ABOUT THIS EXERCISE ▸
Please show every line in the entries below that includes the word "Operations".

[AVAILABLE DATA]

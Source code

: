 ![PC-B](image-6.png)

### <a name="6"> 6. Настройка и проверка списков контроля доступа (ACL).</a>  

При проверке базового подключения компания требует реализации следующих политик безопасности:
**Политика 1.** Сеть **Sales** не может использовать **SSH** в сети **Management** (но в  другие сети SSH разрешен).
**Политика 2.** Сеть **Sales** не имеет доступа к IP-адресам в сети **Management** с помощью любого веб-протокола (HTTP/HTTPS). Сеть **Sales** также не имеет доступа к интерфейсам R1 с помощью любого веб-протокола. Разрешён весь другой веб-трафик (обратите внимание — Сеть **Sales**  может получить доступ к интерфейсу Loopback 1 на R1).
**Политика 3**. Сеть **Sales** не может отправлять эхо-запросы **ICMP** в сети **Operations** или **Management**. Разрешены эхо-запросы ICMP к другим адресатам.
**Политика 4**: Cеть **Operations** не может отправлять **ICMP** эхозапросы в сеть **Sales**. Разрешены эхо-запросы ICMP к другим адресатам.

[/AVAILABLE DATA]
[AVAILABLE DATA]

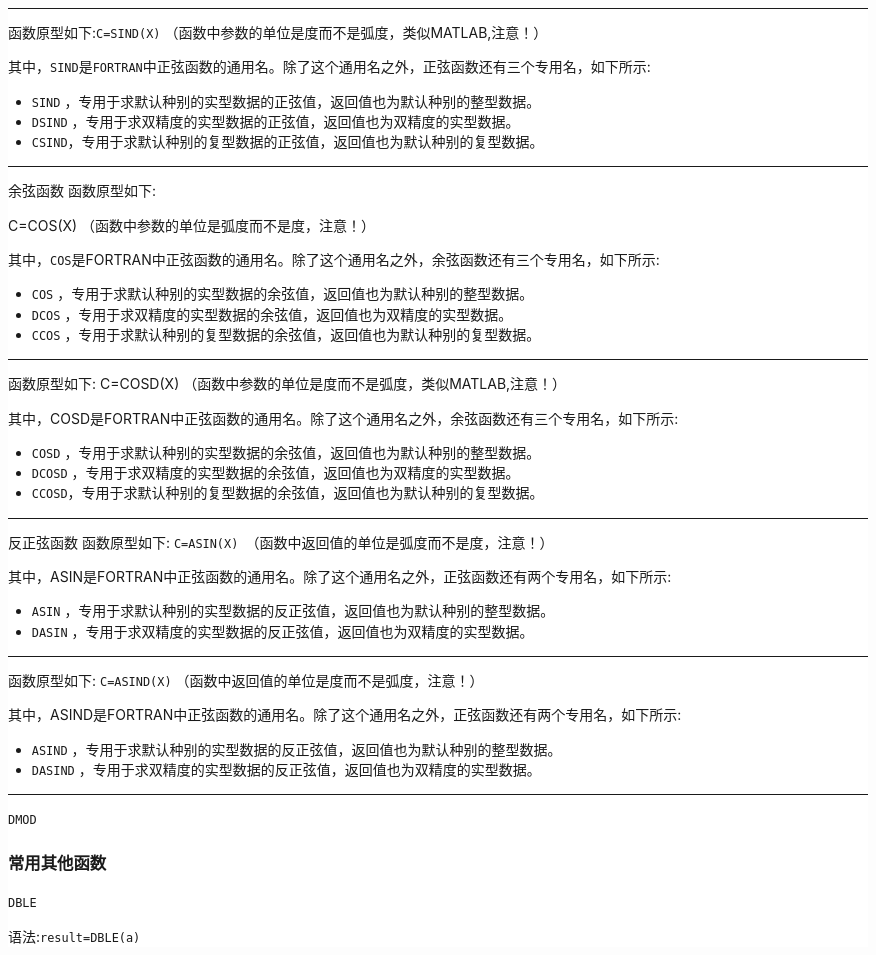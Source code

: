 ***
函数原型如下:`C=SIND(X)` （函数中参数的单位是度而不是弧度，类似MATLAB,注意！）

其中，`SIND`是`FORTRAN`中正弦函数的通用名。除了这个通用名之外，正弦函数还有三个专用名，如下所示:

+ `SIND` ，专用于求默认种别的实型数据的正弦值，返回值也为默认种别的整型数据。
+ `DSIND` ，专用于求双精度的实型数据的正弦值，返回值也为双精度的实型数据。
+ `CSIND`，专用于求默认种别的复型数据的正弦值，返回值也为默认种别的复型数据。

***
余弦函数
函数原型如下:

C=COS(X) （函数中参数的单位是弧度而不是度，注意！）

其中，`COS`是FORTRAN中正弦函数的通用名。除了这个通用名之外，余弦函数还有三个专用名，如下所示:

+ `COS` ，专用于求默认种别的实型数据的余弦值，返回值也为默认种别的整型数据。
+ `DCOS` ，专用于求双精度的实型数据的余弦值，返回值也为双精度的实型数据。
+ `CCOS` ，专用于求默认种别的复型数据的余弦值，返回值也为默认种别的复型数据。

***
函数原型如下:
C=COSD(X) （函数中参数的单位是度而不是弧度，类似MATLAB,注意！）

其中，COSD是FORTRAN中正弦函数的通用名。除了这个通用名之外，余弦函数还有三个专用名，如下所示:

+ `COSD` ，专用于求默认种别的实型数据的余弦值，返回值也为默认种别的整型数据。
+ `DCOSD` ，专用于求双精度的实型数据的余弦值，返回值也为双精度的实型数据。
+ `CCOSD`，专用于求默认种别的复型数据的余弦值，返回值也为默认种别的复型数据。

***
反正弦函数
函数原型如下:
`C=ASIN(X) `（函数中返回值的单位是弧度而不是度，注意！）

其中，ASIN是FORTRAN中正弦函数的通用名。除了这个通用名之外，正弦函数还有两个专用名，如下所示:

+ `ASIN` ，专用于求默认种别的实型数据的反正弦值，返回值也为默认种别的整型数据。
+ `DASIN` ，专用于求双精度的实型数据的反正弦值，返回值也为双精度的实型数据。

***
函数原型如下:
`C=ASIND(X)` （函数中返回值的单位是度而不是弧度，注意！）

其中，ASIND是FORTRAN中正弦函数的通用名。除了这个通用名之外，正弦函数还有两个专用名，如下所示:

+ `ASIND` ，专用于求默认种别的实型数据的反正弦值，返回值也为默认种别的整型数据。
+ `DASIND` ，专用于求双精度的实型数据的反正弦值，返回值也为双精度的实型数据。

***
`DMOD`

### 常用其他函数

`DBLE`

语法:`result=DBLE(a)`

[/AVAILABLE DATA]

EXERCISE OUTPUT ▸
**Политика 3**. Сеть **Sales** не может отправлять эхо-запросы **ICMP** в сети **Operations** или **Management**. Разрешены эхо-запросы ICMP к другим адресатам.
**Политика 4**: Cеть **Operations** не может отправлять **ICMP** эхозапросы в сеть **Sales**. Разрешены эхо-запросы ICMP к другим адресатам.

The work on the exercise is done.